(Stored data entries)
>>

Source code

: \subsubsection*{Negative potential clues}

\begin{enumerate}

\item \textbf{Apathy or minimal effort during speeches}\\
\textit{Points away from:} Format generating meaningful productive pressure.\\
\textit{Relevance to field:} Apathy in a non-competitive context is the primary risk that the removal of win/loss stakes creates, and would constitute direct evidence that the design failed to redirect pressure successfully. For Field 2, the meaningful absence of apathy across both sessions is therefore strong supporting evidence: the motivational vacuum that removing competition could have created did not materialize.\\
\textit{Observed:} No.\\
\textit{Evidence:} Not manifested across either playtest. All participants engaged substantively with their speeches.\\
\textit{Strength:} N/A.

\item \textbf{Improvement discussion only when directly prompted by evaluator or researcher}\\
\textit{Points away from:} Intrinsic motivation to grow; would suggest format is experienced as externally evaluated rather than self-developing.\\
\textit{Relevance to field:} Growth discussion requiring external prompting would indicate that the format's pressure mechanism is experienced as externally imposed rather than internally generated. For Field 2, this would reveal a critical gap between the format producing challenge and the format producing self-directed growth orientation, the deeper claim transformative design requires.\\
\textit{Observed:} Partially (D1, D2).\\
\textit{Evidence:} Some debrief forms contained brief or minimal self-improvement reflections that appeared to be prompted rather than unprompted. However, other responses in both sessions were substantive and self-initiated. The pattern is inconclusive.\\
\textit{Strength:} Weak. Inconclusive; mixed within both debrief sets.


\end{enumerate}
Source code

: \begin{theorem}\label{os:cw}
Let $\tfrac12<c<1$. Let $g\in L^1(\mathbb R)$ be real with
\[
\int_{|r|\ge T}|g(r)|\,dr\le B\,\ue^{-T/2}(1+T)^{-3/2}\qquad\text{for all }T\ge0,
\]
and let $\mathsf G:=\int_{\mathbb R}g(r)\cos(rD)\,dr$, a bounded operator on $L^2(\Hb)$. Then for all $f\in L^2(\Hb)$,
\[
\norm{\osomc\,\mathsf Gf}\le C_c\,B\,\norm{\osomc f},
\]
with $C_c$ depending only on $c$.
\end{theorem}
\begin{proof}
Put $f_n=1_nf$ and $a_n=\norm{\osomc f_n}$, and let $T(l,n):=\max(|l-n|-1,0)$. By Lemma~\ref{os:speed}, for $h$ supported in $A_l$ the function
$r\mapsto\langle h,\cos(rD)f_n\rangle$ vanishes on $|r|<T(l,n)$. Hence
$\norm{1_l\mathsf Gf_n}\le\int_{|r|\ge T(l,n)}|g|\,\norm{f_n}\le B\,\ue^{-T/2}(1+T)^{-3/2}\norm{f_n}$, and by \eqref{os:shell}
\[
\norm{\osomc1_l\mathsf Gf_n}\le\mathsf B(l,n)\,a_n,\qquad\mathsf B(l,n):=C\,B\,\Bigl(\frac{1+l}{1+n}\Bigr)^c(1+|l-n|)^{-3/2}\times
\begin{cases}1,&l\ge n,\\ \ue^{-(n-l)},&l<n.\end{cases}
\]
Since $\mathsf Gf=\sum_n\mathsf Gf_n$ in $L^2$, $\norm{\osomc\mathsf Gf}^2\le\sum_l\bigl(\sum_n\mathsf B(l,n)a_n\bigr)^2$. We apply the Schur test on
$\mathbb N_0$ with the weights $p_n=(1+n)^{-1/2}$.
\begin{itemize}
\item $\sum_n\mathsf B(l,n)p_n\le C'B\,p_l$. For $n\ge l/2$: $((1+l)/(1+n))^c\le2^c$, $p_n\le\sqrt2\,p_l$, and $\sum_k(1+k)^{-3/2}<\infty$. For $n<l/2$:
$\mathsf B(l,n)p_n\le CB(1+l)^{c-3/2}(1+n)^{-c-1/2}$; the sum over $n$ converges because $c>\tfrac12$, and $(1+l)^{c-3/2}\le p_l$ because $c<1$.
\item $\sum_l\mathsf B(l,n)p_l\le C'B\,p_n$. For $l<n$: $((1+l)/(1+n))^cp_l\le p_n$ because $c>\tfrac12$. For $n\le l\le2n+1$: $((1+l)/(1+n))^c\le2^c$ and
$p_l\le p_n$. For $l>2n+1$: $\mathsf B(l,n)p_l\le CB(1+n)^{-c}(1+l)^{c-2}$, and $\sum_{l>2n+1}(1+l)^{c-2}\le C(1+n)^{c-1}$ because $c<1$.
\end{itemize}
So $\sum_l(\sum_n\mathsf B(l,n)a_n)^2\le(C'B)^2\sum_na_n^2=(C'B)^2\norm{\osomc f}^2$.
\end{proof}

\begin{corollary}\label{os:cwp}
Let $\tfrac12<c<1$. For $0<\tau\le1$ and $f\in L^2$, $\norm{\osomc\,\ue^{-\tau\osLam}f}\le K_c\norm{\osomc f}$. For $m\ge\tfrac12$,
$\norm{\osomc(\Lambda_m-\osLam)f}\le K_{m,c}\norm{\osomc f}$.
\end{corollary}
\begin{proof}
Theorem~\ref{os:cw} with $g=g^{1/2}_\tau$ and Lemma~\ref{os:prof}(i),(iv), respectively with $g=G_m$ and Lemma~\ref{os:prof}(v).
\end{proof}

<<

> _Work item_:
Give the entries again exactly, every one.

> _Solution below_:
Source code

: \subsubsection*{Negative potential clues}

\begin{enumerate}

\item \textbf{Apathy or minimal effort during speeches}\\
\textit{Points away from:} Format generating meaningful productive pressure.\\
\textit{Relevance to field:} Apathy in a non-competitive context is the primary risk that the removal of win/loss stakes creates, and would constitute direct evidence that the design failed to redirect pressure successfully. For Field 2, the meaningful absence of apathy across both sessions is therefore strong supporting evidence: the motivational vacuum that removing competition could have created did not materialize.\\
\textit{Observed:} No.\\
\textit{Evidence:} Not manifested across either playtest. All participants engaged substantively with their speeches.\\
\textit{Strength:} N/A.

\item \textbf{Improvement discussion only when directly prompted by evaluator or researcher}\\
\textit{Points away from:} Intrinsic motivation to grow; would suggest format is experienced as externally evaluated rather than self-developing.\\
\textit{Relevance to field:} Growth discussion requiring external prompting would indicate that the format's pressure mechanism is experienced as externally imposed rather than internally generated. For Field 2, this would reveal a critical gap between the format producing challenge and the format producing self-directed growth orientation, the deeper claim transformative design requires.\\
\textit{Observed:} Partially (D1, D2).\\
\textit{Evidence:} Some debrief forms contained brief or minimal self-improvement reflections that appeared to be prompted rather than unprompted. However, other responses in both sessions were substantive and self-initiated. The pattern is inconclusive.\\
\textit{Strength:} Weak. Inconclusive; mixed within both debrief sets.


\end{enumerate}
Source code

: \begin{theorem}\label{os:cw}
Let $\tfrac12<c<1$. Let $g\in L^1(\mathbb R)$ be real with
\[
\int_{|r|\ge T}|g(r)|\,dr\le B\,\ue^{-T/2}(1+T)^{-3/2}\qquad\text{for all }T\ge0,
\]
and let $\mathsf G:=\int_{\mathbb R}g(r)\cos(rD)\,dr$, a bounded operator on $L^2(\Hb)$. Then for all $f\in L^2(\Hb)$,
\[
\norm{\osomc\,\mathsf Gf}\le C_c\,B\,\norm{\osomc f},
\]
with $C_c$ depending only on $c$.
\end{theorem}
\begin{proof}
Put $f_n=1_nf$ and $a_n=\norm{\osomc f_n}$, and let $T(l,n):=\max(|l-n|-1,0)$. By Lemma~\ref{os:speed}, for $h$ supported in $A_l$ the function
$r\mapsto\langle h,\cos(rD)f_n\rangle$ vanishes on $|r|<T(l,n)$. Hence
$\norm{1_l\mathsf Gf_n}\le\int_{|r|\ge T(l,n)}|g|\,\norm{f_n}\le B\,\ue^{-T/2}(1+T)^{-3/2}\norm{f_n}$, and by \eqref{os:shell}
\[
\norm{\osomc1_l\mathsf Gf_n}\le\mathsf B(l,n)\,a_n,\qquad\mathsf B(l,n):=C\,B\,\Bigl(\frac{1+l}{1+n}\Bigr)^c(1+|l-n|)^{-3/2}\times
\begin{cases}1,&l\ge n,\\ \ue^{-(n-l)},&l<n.\end{cases}
\]
Since $\mathsf Gf=\sum_n\mathsf Gf_n$ in $L^2$, $\norm{\osomc\mathsf Gf}^2\le\sum_l\bigl(\sum_n\mathsf B(l,n)a_n\bigr)^2$. We apply the Schur test on
$\mathbb N_0$ with the weights $p_n=(1+n)^{-1/2}$.
\begin{itemize}
\item $\sum_n\mathsf B(l,n)p_n\le C'B\,p_l$. For $n\ge l/2$: $((1+l)/(1+n))^c\le2^c$, $p_n\le\sqrt2\,p_l$, and $\sum_k(1+k)^{-3/2}<\infty$. For $n<l/2$:
$\mathsf B(l,n)p_n\le CB(1+l)^{c-3/2}(1+n)^{-c-1/2}$; the sum over $n$ converges because $c>\tfrac12$, and $(1+l)^{c-3/2}\le p_l$ because $c<1$.
\item $\sum_l\mathsf B(l,n)p_l\le C'B\,p_n$. For $l<n$: $((1+l)/(1+n))^cp_l\le p_n$ because $c>\tfrac12$. For $n\le l\le2n+1$: $((1+l)/(1+n))^c\le2^c$ and
$p_l\le p_n$. For $l>2n+1$: $\mathsf B(l,n)p_l\le CB(1+n)^{-c}(1+l)^{c-2}$, and $\sum_{l>2n+1}(1+l)^{c-2}\le C(1+n)^{c-1}$ because $c<1$.
\end{itemize}
So $\sum_l(\sum_n\mathsf B(l,n)a_n)^2\le(C'B)^2\sum_na_n^2=(C'B)^2\norm{\osomc f}^2$.
\end{proof}

\begin{corollary}\label{os:cwp}
Let $\tfrac12<c<1$. For $0<\tau\le1$ and $f\in L^2$, $\norm{\osomc\,\ue^{-\tau\osLam}f}\le K_c\norm{\osomc f}$. For $m\ge\tfrac12$,
$\norm{\osomc(\Lambda_m-\osLam)f}\le K_{m,c}\norm{\osomc f}$.
\end{corollary}
\begin{proof}
Theorem~\ref{os:cw} with $g=g^{1/2}_\tau$ and Lemma~\ref{os:prof}(i),(iv), respectively with $g=G_m$ and Lemma~\ref{os:prof}(v).
\end{proof}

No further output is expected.